TASK DETAILS
Identify every line in the records below that contains the word "rename", and reproduce each one.

++++ RECORDS SUPPLIED

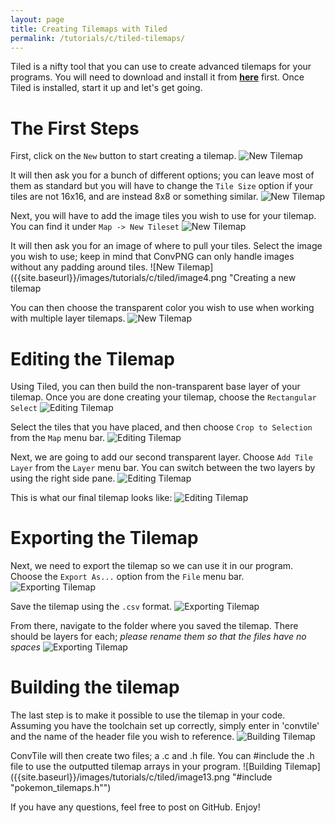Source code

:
```yaml
---
layout: page
title: Creating Tilemaps with Tiled
permalink: /tutorials/c/tiled-tilemaps/
---
```


Tiled is a nifty tool that you can use to create advanced tilemaps for your programs. You will need to download and install it from [**here**](http://www.mapeditor.org/) first. Once Tiled is installed, start it up and let's get going.

# The First Steps

First, click on the `New` button to start creating a tilemap.
![New Tilemap]({{site.baseurl}}/images/tutorials/c/tiled/image1.png "Creating a new tilemap")

It will then ask you for a bunch of different options; you can leave most of them as standard but you will have to change the `Tile Size` option if your tiles are not 16x16, and are instead 8x8 or something similar.
![New Tilemap]({{site.baseurl}}/images/tutorials/c/tiled/image2.png "Creating a new tilemap")

Next, you will have to add the image tiles you wish to use for your tilemap. You can find it under `Map -> New Tileset`
![New Tilemap]({{site.baseurl}}/images/tutorials/c/tiled/image3.png "Creating a new tilemap")

It will then ask you for an image of where to pull your tiles. Select the image you wish to use; keep in mind that ConvPNG can only handle images without any padding around tiles.
![New Tilemap]({{site.baseurl}}/images/tutorials/c/tiled/image4.png "Creating a new tilemap

You can then choose the transparent color you wish to use when working with multiple layer tilemaps.
![New Tilemap]({{site.baseurl}}/images/tutorials/c/tiled/image5.png "Creating a new tilemap")

# Editing the Tilemap

Using Tiled, you can then build the non-transparent base layer of your tilemap. Once you are done creating your tilemap, choose the `Rectangular Select`
![Editing Tilemap]({{site.baseurl}}/images/tutorials/c/tiled/image6.png "Choosing the rectangular select")

Select the tiles that you have placed, and then choose `Crop to Selection` from the `Map` menu bar.
![Editing Tilemap]({{site.baseurl}}/images/tutorials/c/tiled/crop.png "Crop the tilemap")

Next, we are going to add our second transparent layer. Choose `Add Tile Layer` from the `Layer` menu bar. You can switch between the two layers by using the right side pane.
![Editing Tilemap]({{site.baseurl}}/images/tutorials/c/tiled/image7.png "Choosing 'Add Tile Layer'")

This is what our final tilemap looks like:
![Editing Tilemap]({{site.baseurl}}/images/tutorials/c/tiled/image8.png "Do it and you're cool")

# Exporting the Tilemap

Next, we need to export the tilemap so we can use it in our program. Choose the `Export As...` option from the `File` menu bar.
![Exporting Tilemap]({{site.baseurl}}/images/tutorials/c/tiled/image9.png "Export As...")

Save the tilemap using the `.csv` format.
![Exporting Tilemap]({{site.baseurl}}/images/tutorials/c/tiled/image10.png "JUST DO IT")

From there, navigate to the folder where you saved the tilemap. There should be layers for each; *please rename them so that the files have no spaces*
![Exporting Tilemap]({{site.baseurl}}/images/tutorials/c/tiled/image11.png "Please, please, please rename it. Please.")

# Building the tilemap

The last step is to make it possible to use the tilemap in your code. Assuming you have the toolchain set up correctly, simply enter in 'convtile' and the name of the header file you wish to reference.
![Building Tilemap]({{site.baseurl}}/images/tutorials/c/tiled/image12.png "Awesomeness")

ConvTile will then create two files; a .c and .h file. You can #include the .h file to use the outputted tilemap arrays in your program.
![Building Tilemap]({{site.baseurl}}/images/tutorials/c/tiled/image13.png "#include "pokemon_tilemaps.h"")

If you have any questions, feel free to post on GitHub. Enjoy!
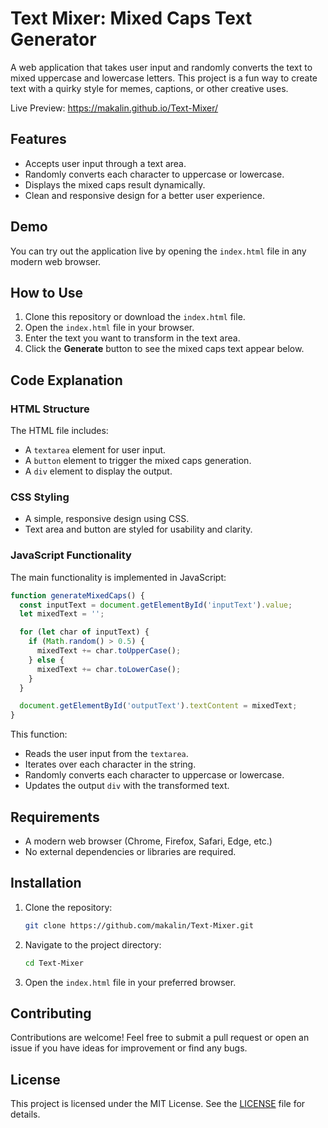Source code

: # Text Mixer: Mixed Caps Text Generator

A web application that takes user input and randomly converts the text to mixed uppercase and lowercase letters. This project is a fun way to create text with a quirky style for memes, captions, or other creative uses.

Live Preview: https://makalin.github.io/Text-Mixer/

## Features

- Accepts user input through a text area.
- Randomly converts each character to uppercase or lowercase.
- Displays the mixed caps result dynamically.
- Clean and responsive design for a better user experience.

## Demo

You can try out the application live by opening the `index.html` file in any modern web browser.

## How to Use

1. Clone this repository or download the `index.html` file.
2. Open the `index.html` file in your browser.
3. Enter the text you want to transform in the text area.
4. Click the **Generate** button to see the mixed caps text appear below.

## Code Explanation

### HTML Structure

The HTML file includes:
- A `textarea` element for user input.
- A `button` element to trigger the mixed caps generation.
- A `div` element to display the output.

### CSS Styling

- A simple, responsive design using CSS.
- Text area and button are styled for usability and clarity.

### JavaScript Functionality

The main functionality is implemented in JavaScript:
```javascript
function generateMixedCaps() {
  const inputText = document.getElementById('inputText').value;
  let mixedText = '';

  for (let char of inputText) {
    if (Math.random() > 0.5) {
      mixedText += char.toUpperCase();
    } else {
      mixedText += char.toLowerCase();
    }
  }

  document.getElementById('outputText').textContent = mixedText;
}
```

This function:
- Reads the user input from the `textarea`.
- Iterates over each character in the string.
- Randomly converts each character to uppercase or lowercase.
- Updates the output `div` with the transformed text.

## Requirements

- A modern web browser (Chrome, Firefox, Safari, Edge, etc.)
- No external dependencies or libraries are required.

## Installation

1. Clone the repository:
   ```bash
   git clone https://github.com/makalin/Text-Mixer.git
   ```
2. Navigate to the project directory:
   ```bash
   cd Text-Mixer
   ```
3. Open the `index.html` file in your preferred browser.

## Contributing

Contributions are welcome! Feel free to submit a pull request or open an issue if you have ideas for improvement or find any bugs.

## License

This project is licensed under the MIT License. See the [LICENSE](LICENSE) file for details.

++++++++

SOLUTION TO THE EXERCISE
From there, navigate to the folder where you saved the tilemap. There should be layers for each; *please rename them so that the files have no spaces*
![Exporting Tilemap]({{site.baseurl}}/images/tutorials/c/tiled/image11.png "Please, please, please rename it. Please.")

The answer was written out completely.